抽象的な思考を身近に変えるコツ「日常に例える力」で理解と納得を深める方法【Prompt.011】

prompt.011

ビジネスの会議やアイデアの議論で、ある瞬間ふと「なんとなく分かるけど…本当に理解したとは言えない」という“もやっ”とした感覚に出会うことはありませんか?

そうしたとき、抽象的な概念をただ繰り返し説明するだけでは、納得感にはなかなかつながりません。
むしろ効果的なのは、その難しい内容を身近な日常生活の出来事に例えることです。

今回ご紹介する問いは、そんな状況で活用できる思考の道具です。


目次

フェーズ1:認知・目的理解 × 技術3:立場転換

想定される状況

納得感を深めたい/アナロジーで整理したいとき

プロンプト

これを「日常生活の出来事」に例えるとしたら、どんな状況に近いですか?

期待される結果

抽象的な内容が身近な感覚に置き換わり、理解と納得が深まる。


なぜ「例える」ことが効果的なのか?

ビジネスで語られるアイデア、戦略、マーケティング概念、組織論。
どれも言葉は立派でも、聞き手の頭に“映像”として浮かんでこなければ、本質的な理解にはつながりません。

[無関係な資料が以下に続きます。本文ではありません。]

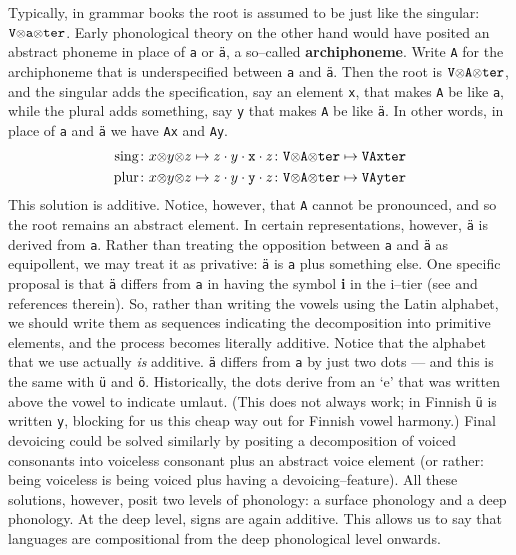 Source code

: Typically, in grammar books the root is assumed to be just like the 
singular: $\mbox{\tt V}\mbox{\small$\otimes$}\mbox{\tt a}\mbox{\small$\otimes$} \mbox{\tt ter}$. 
Early phonological theory on the other hand would have posited an 
abstract phoneme in place of {\tt a} or {\tt \"a}, a so--called 
\textbf{archiphoneme}. Write {\tt A} for the archiphoneme that is 
underspecified between {\tt a} 
and {\tt \"a}. Then the root is $\mbox{\tt V}\mbox{\small$\otimes$} \mbox{\tt A}
\mbox{\small$\otimes$} \mbox{\tt ter}$, and the singular adds the specification, 
say an element {\tt x}, that makes {\tt A} be like {\tt a}, while the 
plural adds something, say {\tt y} that makes {\tt A} be like {\tt \"a}.
In other words, in place of {\tt a} and {\tt \"a} we have
{\tt Ax} and {\tt Ay}.
\begin{align}
\mbox{\rm sing} & \colon x\mbox{\small$\otimes$} y \mbox{\small$\otimes$} z \mapsto 
z\cdot y \cdot \mbox{\tt x} \cdot z \colon 
\mbox{\tt V}\mbox{\small$\otimes$} \mbox{\tt A} \mbox{\small$\otimes$} 
\mbox{\tt ter} \mapsto \mbox{\tt VAxter} \\
\mbox{\rm plur} & \colon x\mbox{\small$\otimes$} y \mbox{\small$\otimes$} z \mapsto 
z\cdot y \cdot \mbox{\tt y} \cdot z \colon 
\mbox{\tt V}\mbox{\small$\otimes$} \mbox{\tt A} \mbox{\small$\otimes$} 
\mbox{\tt ter} \mapsto \mbox{\tt VAyter}
\end{align}
This solution is additive. Notice, however, that {\tt A} cannot be 
pronounced, and so the root remains an abstract element. In certain 
representations, however, {\tt \"a} is derived from {\tt a}. Rather 
than treating the opposition between {\tt a} and {\tt \"a} as equipollent, 
we may treat it as privative: {\tt \"a} is {\tt a} plus something else. 
One specific proposal is  that {\tt \"a} differs from {\tt a} in 
having the symbol \textbf{i} in the i--tier (see 
\cite{ewenvanderhulst:phonology} and references therein). So, 
rather than writing 
the vowels using the Latin alphabet, we should write them as sequences
indicating the decomposition into primitive elements, and the process 
becomes literally additive. Notice that the alphabet that we use 
actually {\it is\/} additive. {\tt \"a} differs from {\tt a} by 
just two dots --- and this is the same with {\tt \"u} and 
{\tt \"o}. Historically, the dots derive from an `e' that was 
written above the vowel to indicate umlaut. (This does not always 
work; in Finnish {\tt \"u} is written {\tt y}, blocking for us this 
cheap way out for Finnish vowel harmony.) 
Final devoicing could be solved similarly by positing a decomposition 
of voiced consonants into voiceless consonant plus an abstract voice 
element (or rather: being voiceless is being voiced plus having a 
devoicing--feature). All these solutions, however, posit two levels of 
phonology: a surface phonology and a deep phonology. At the deep level, 
signs are again additive. This allows us to say that languages are 
compositional from the deep phonological level onwards.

たとえば、「カスタマージャーニー」を「旅行の計画」に例えると、「目的地」「交通手段」「立ち寄りポイント」などがスッと頭に入ってくるように、抽象から具体への翻訳が起きるのです。

この翻訳力こそが、「納得できる理解」へのカギです。


具体⇄抽象の“往復”で思考は深まる

多くの人は、「例えること=説明を分かりやすくする技術」だと考えていますが、実はそれだけではありません。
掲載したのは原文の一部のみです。